### Problem to work on
Of the lines listed below, return exactly those that run from the line containing "faster testing**, you" through the line containing "are 64-bit integers", both included.

┌─ Given data

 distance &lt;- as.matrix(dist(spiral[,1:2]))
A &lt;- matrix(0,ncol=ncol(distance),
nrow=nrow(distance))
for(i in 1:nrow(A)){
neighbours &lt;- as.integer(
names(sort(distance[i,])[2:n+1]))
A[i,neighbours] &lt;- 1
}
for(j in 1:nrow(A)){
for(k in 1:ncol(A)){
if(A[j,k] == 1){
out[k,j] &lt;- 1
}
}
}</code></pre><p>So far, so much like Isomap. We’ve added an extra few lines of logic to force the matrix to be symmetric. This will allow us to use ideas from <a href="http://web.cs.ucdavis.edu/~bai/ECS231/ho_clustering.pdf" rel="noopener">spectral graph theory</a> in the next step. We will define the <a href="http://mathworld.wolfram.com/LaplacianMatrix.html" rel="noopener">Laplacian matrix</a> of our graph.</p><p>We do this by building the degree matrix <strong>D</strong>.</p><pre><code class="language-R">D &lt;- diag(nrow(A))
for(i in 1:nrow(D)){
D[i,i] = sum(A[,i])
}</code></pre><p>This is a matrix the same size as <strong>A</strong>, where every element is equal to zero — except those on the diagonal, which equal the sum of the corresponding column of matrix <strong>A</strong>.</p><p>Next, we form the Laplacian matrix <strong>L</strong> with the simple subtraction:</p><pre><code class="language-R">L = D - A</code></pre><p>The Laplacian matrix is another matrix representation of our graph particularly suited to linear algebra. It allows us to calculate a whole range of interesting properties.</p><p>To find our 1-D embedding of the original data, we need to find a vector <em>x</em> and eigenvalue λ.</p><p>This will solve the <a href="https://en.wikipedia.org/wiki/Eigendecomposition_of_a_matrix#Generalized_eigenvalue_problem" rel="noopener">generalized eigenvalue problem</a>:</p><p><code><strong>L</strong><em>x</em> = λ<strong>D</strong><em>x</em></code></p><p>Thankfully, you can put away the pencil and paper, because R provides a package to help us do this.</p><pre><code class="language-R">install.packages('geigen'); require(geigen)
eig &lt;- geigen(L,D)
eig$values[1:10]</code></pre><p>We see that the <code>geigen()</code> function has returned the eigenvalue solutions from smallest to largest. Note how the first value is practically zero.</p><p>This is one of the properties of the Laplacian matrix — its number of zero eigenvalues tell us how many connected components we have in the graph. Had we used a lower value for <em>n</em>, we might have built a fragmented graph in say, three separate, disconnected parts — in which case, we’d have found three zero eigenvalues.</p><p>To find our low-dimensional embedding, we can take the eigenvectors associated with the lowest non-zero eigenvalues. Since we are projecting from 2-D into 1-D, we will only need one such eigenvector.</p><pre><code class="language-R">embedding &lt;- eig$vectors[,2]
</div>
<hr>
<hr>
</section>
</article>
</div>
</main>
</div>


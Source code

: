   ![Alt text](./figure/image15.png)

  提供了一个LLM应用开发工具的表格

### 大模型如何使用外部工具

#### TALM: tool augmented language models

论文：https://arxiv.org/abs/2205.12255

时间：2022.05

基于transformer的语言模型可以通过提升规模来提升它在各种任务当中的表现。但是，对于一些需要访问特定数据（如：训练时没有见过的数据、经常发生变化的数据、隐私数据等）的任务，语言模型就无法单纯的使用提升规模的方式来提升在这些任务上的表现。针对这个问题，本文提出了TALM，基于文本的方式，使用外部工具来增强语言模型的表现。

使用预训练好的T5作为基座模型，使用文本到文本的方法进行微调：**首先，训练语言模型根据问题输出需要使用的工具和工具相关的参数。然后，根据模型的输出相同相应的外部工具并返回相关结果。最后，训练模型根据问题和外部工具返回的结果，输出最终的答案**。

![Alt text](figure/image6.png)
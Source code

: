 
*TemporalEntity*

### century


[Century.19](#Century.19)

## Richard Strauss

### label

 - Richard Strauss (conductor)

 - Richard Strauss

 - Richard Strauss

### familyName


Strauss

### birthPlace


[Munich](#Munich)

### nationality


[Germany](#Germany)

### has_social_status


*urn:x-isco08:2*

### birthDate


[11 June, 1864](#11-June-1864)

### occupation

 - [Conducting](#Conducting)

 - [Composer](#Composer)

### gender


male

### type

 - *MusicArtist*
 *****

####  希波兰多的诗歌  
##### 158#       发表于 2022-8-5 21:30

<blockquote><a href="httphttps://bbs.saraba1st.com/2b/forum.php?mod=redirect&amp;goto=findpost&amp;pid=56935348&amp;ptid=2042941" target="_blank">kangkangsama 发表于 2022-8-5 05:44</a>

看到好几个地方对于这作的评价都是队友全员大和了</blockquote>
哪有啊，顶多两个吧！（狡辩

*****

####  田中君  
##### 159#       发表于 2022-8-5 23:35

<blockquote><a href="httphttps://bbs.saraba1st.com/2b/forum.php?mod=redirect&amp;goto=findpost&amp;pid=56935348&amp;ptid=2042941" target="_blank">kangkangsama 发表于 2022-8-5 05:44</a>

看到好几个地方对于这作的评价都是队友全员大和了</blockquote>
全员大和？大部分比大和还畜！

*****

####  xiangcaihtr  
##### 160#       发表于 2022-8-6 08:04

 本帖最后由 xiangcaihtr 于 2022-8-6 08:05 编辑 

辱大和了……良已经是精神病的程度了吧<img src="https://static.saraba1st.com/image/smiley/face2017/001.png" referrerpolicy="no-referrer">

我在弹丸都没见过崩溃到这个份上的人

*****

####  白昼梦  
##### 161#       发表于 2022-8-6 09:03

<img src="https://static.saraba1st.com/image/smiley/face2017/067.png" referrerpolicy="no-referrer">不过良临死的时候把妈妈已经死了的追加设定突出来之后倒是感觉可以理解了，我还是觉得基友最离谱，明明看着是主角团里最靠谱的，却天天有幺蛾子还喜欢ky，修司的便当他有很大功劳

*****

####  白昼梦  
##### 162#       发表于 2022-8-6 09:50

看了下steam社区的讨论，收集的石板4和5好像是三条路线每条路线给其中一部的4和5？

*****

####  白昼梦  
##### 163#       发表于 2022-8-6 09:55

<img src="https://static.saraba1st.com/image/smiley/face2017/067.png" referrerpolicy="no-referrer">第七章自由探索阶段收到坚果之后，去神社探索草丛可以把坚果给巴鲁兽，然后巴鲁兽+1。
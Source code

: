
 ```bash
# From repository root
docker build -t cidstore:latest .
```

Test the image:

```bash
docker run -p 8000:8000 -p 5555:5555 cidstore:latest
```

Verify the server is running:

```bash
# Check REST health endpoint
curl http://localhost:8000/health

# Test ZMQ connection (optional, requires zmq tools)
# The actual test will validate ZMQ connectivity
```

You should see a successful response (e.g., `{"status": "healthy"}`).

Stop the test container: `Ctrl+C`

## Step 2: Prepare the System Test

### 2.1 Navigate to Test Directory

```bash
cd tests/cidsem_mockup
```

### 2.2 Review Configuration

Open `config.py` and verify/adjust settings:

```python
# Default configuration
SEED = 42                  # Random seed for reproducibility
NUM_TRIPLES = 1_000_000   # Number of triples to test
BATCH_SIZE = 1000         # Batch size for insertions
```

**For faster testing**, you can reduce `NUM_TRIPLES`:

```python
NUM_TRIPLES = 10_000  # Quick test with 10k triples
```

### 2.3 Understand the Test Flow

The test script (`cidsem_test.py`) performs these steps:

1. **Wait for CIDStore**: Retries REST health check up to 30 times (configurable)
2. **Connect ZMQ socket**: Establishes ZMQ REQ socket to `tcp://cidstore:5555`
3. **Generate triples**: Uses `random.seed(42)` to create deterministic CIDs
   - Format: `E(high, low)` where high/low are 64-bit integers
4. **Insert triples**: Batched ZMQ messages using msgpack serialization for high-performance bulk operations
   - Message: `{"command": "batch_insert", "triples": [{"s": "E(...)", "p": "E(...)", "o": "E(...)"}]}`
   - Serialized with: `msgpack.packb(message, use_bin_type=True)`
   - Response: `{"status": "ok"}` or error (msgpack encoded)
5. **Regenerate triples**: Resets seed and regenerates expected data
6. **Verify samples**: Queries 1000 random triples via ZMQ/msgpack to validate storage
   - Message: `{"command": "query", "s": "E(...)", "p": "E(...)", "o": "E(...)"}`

└─

### Solution to the exercise
**For faster testing**, you can reduce `NUM_TRIPLES`:

```python
NUM_TRIPLES = 10_000  # Quick test with 10k triples
```

### 2.3 Understand the Test Flow

The test script (`cidsem_test.py`) performs these steps:

1. **Wait for CIDStore**: Retries REST health check up to 30 times (configurable)
2. **Connect ZMQ socket**: Establishes ZMQ REQ socket to `tcp://cidstore:5555`
3. **Generate triples**: Uses `random.seed(42)` to create deterministic CIDs
   - Format: `E(high, low)` where high/low are 64-bit integers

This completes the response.